The watchdog has been looking into whether Labour "unlawfully discriminated against, harassed or victimised people because they are Jewish".
In particular, it said it would determine whether unlawful acts have been committed by the party and its employees and whether the party responded to complaints of unlawful acts in a lawful, efficient and effective manner.
The inquiry was set up following complaints by the Campaign Against Anti-Semitism and the Jewish Labour Movement (JLM).
The Campaign Against Anti-Semitism said the new Labour leader must be judged by his actions and urged him to set out a clear timeline for overhauling the party's disciplinary procedures.
"The party must be forever changed after this episode so this can never happen again," it said. "Those responsible must be held to account if Sir Keir Starmer is to tear anti-Semitism 'out by its roots', as he has promised.
"The EHRC's report is a pivotal moment in this corrective process."

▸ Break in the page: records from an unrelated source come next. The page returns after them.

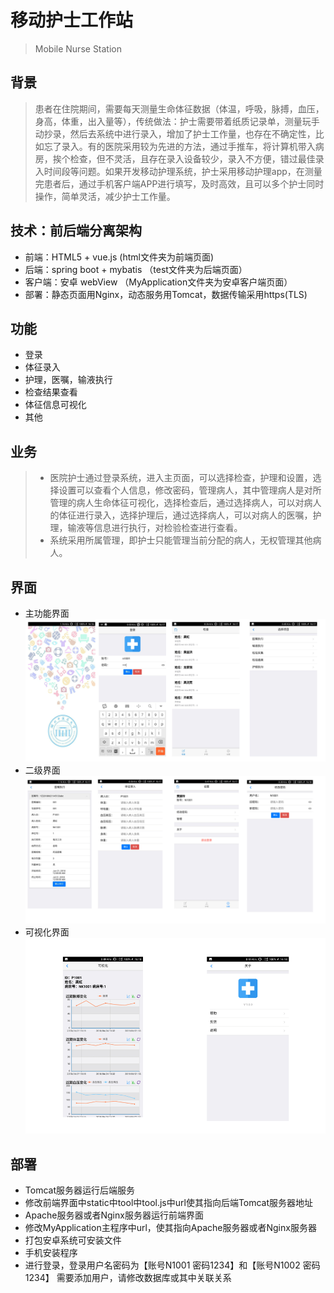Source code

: # 移动护士工作站
> Mobile Nurse Station

## 背景

> 患者在住院期间，需要每天测量生命体征数据（体温，呼吸，脉搏，血压，身高，体重，出入量等），传统做法：护士需要带着纸质记录单，测量玩手动抄录，然后去系统中进行录入，增加了护士工作量，也存在不确定性，比如忘了录入。有的医院采用较为先进的方法，通过手推车，将计算机带入病房，挨个检查，但不灵活，且存在录入设备较少，录入不方便，错过最佳录入时间段等问题。如果开发移动护理系统，护士采用移动护理app，在测量完患者后，通过手机客户端APP进行填写，及时高效，且可以多个护士同时操作，简单灵活，减少护士工作量。

## 技术：前后端分离架构 
- 前端：HTML5 + vue.js     (html文件夹为前端页面)
- 后端：spring boot + mybatis （test文件夹为后端页面）
- 客户端：安卓 webView  （MyApplication文件夹为安卓客户端页面）
- 部署：静态页面用Nginx，动态服务用Tomcat，数据传输采用https(TLS)

## 功能
- 登录
- 体征录入
- 护理，医嘱，输液执行
- 检查结果查看
- 体征信息可视化
- 其他


## 业务
> - 医院护士通过登录系统，进入主页面，可以选择检查，护理和设置，选择设置可以查看个人信息，修改密码，管理病人，其中管理病人是对所管理的病人生命体征可视化，选择检查后，通过选择病人，可以对病人的体征进行录入，选择护理后，通过选择病人，可以对病人的医嘱，护理，输液等信息进行执行，对检验检查进行查看。
> - 系统采用所属管理，即护士只能管理当前分配的病人，无权管理其他病人。

## 界面
- 主功能界面
![img](./image/a.png)
- 二级界面
![img](./image/b.png)
- 可视化界面
![img](./image/c.png)

## 部署
- Tomcat服务器运行后端服务
- 修改前端界面中static中tool中tool.js中url使其指向后端Tomcat服务器地址
- Apache服务器或者Nginx服务器运行前端界面
- 修改MyApplication主程序中url，使其指向Apache服务器或者Nginx服务器
- 打包安卓系统可安装文件
- 手机安装程序
- 进行登录，登录用户名密码为【账号N1001 密码1234】和【账号N1002 密码1234】
需要添加用户，请修改数据库或其中关联关系
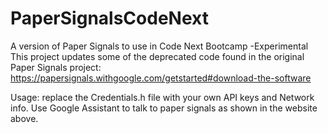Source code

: # PaperSignalsCodeNext
A version of Paper Signals to use in Code Next Bootcamp -Experimental
This project updates some of the deprecated code found in the original Paper Signals project: https://papersignals.withgoogle.com/getstarted#download-the-software 

Usage:
replace the Credentials.h file with your own API keys and Network info. 
Use Google Assistant to talk to paper signals as shown in the website above.


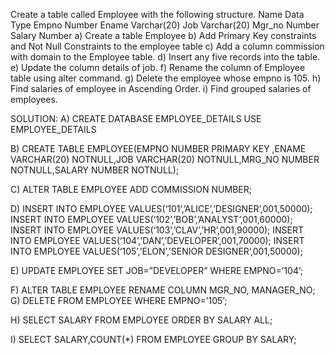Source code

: Create a table called Employee with the following structure. Name Data Type Empno Number Ename Varchar(20) Job Varchar(20) Mgr_no Number Salary Number 
a) Create a table Employee 
b) Add Primary Key constraints and Not Null Constraints to the employee table 
c) Add a column commission with domain to the Employee table. 
d) Insert any five records into the table. 
e) Update the column details of job. 
f) Rename the column of Employee table using alter command. 
g) Delete the employee whose empno is 105.
 h) Find salaries of employee in Ascending Order.
 i) Find grouped salaries of employees.

 
SOLUTION:
A)	CREATE DATABASE EMPLOYEE_DETAILS
USE EMPLOYEE_DETAILS

B)	CREATE TABLE EMPLOYEE(EMPNO NUMBER PRIMARY KEY ,ENAME VARCHAR(20) NOTNULL,JOB VARCHAR(20) NOTNULL,MRG_NO NUMBER NOTNULL,SALARY NUMBER NOTNULL);

C)	ALTER TABLE EMPLOYEE
ADD COMMISSION NUMBER;

D)	INSERT INTO EMPLOYEE VALUES(‘101’,’ALICE’,’DESIGNER’,001,50000);
INSERT INTO EMPLOYEE VALUES(‘102’,’BOB’,’ANALYST’,001,60000);
INSERT INTO EMPLOYEE VALUES(‘103’,’CLAV’,’HR’,001,90000);
INSERT INTO EMPLOYEE VALUES(‘104’,’DAN’,’DEVELOPER’,001,70000);
INSERT INTO EMPLOYEE VALUES(‘105’,’ELON’,’SENIOR DESIGNER’,001,50000);

E)	UPDATE EMPLOYEE
SET JOB=”DEVELOPER”
WHERE EMPNO=’104’;

F)	ALTER TABLE EMPLOYEE
RENAME COLUMN MGR_NO, MANAGER_NO;
G)	DELETE FROM EMPLOYEE
WHERE EMPNO=’105’;

H)	SELECT SALARY
FROM EMPLOYEE
ORDER BY SALARY ALL;

I)	SELECT SALARY,COUNT(*)
FROM EMPLOYEE
GROUP BY SALARY;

The JLM, which is officially affiliated to the Labour Party, said the report had to be the catalyst for an end to the "casual atmosphere of denial" in the party about anti-Semitism.
"As a third-party to the investigation, we have not had sight of the final report," it said.
"We hope that when it is published, it will provide the kind of impartial and independent scrutiny required to force the party to comply with its duties under the Equality Act and toward our members."